MQTT producers need to connect to a broker to publish their data, and in our case we’re going to use the open source Eclipse Mosquitto broker ( https://mosquitto.org/ ).

In order to pull from our acquisition layer brokers into our aggregation layer of MongoDB, we’re going to need some kind of gateway, which will subscribe to the relevant topics on our broker, get new messages, reformat them and then write them into the MongoDB replica set on the backend. Again I’ve implemented this as a Python based service, using paho-mqtt and the pymongo ( https://api.mongodb.com/python/current/ ) library.

Let’s take a look at those elements in more detail, starting with the emulated devices. The code for this is very simple :

#!/usr/bin/env python
"""
MQTT generator
"""

import random
import time
import uuid
import json
from argparse import ArgumentParser
import paho.mqtt.client as mqtt
parser = ArgumentParser()
parser.add_argument("-b", "--broker", dest="broker_address",
required=True, help="MQTT broker address")
parser.add_argument("-p", "--port", dest="broker_port", default=1883, help="MQTT broker port")
parser.add_argument("-r", "--rate", dest="sample_rate", default=5, help="Sample rate")
parser.add_argument("-q", "--qos", dest="qos", default=0, help="MQTT QOS")
args = parser.parse_args()

uuid = str(uuid.uuid4())
topic = "device/%s" % uuid
mqttc = mqtt.Client(uuid, False)
mqttc.connect(args.broker_address, args.broker_port)
while True:
rand = random.randint(20,30)
msg = {
'uuid': uuid,
'value': rand
}
mqttc.publish(topic, payload=json.dumps(msg), qos=args.qos)
time.sleep(float(args.sample_rate))
mqttc.loop_forever()

As we can see, our device takes a few different arguments.
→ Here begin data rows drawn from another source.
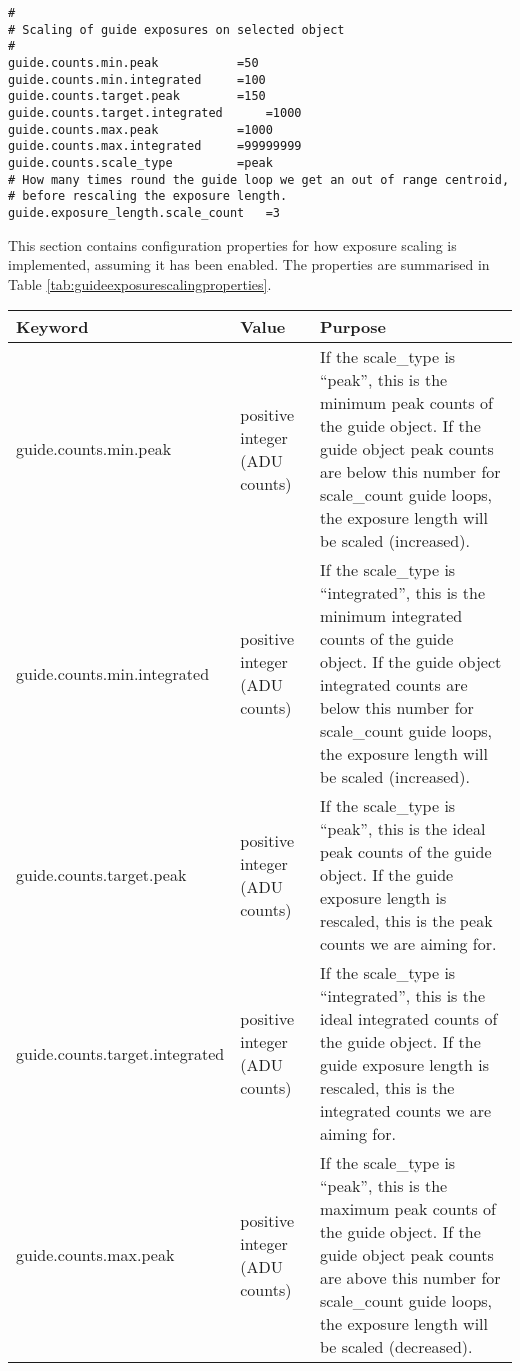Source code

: \documentclass[10pt,a4paper]{article}
\begin{document}
\begin{verbatim}
#
# Scaling of guide exposures on selected object
#
guide.counts.min.peak			=50
guide.counts.min.integrated		=100
guide.counts.target.peak		=150
guide.counts.target.integrated		=1000
guide.counts.max.peak			=1000
guide.counts.max.integrated		=99999999
guide.counts.scale_type			=peak
# How many times round the guide loop we get an out of range centroid, 
# before rescaling the exposure length.
guide.exposure_length.scale_count	=3
\end{verbatim}

This section contains configuration properties for how exposure scaling is implemented, assuming it has been enabled. 
The properties are summarised in Table \ref{tab:guideexposurescalingproperties}.

\begin{table}[!h]
\begin{center}
\begin{tabular}{|l|l|p{20em}|}
\hline
{\bf Keyword}              & {\bf Value} & {\bf Purpose} \\ \hline
guide.counts.min.peak               & positive integer (ADU counts)    & If the scale\_type is ``peak'', this is the minimum peak counts of the guide object. If the guide object peak counts are below this number for scale\_count guide loops, the exposure length will be scaled (increased).\\ \hline
guide.counts.min.integrated         & positive integer (ADU counts)    & If the scale\_type is ``integrated'', this is the minimum integrated counts of the guide object. If the guide object integrated counts are below this number for scale\_count guide loops, the exposure length will be scaled (increased).\\ \hline
guide.counts.target.peak            & positive integer (ADU counts)    & If the scale\_type is ``peak'', this is the ideal peak counts of the guide object. If the guide exposure length is rescaled, this is the peak counts we are aiming for. \\ \hline
guide.counts.target.integrated      & positive integer (ADU counts)    & If the scale\_type is ``integrated'', this is the ideal integrated counts of the guide object. If the guide exposure length is rescaled, this is the integrated counts we are aiming for. \\ \hline
guide.counts.max.peak               & positive integer (ADU counts)    & If the scale\_type is ``peak'', this is the maximum peak counts of the guide object. If the guide object peak counts are above this number for scale\_count guide loops, the exposure length will be scaled (decreased).\\ \hline

\end{tabular}
\end{center}
\end{table}
\end{document}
Firstly the address and port of the MQTT broker to connect to, the rate at which we want to generate values, and a currently unused QOS setting. QOS ( Quality of Service ) is part of the MQTT standard, and you can learn more about this in the Mosquitto docs ( https://mosquitto.org/man/mqtt-7.html )

On startup the device generates a unique UUID, connects to the MQTT broker on a topic of device/$uuid, and then every sample cycle it generates a random number within a range and then publishes a small JSON payload containing it’s UUID and the value.

In order to run this on DC/OS, we could use pyinstaller to bundle our dependencies as described in my previous blog post on Python microservices ( https://mesosphere.com/blog/native-python-microservices-mesos/ ), but in this case, we’re going to build a Docker image and publish it to a repository. I’m not going to cover installing Docker in your environment, there are plenty of great How To’s on the internet which can help with this, so we’ll assume you already have a working Docker environment locally.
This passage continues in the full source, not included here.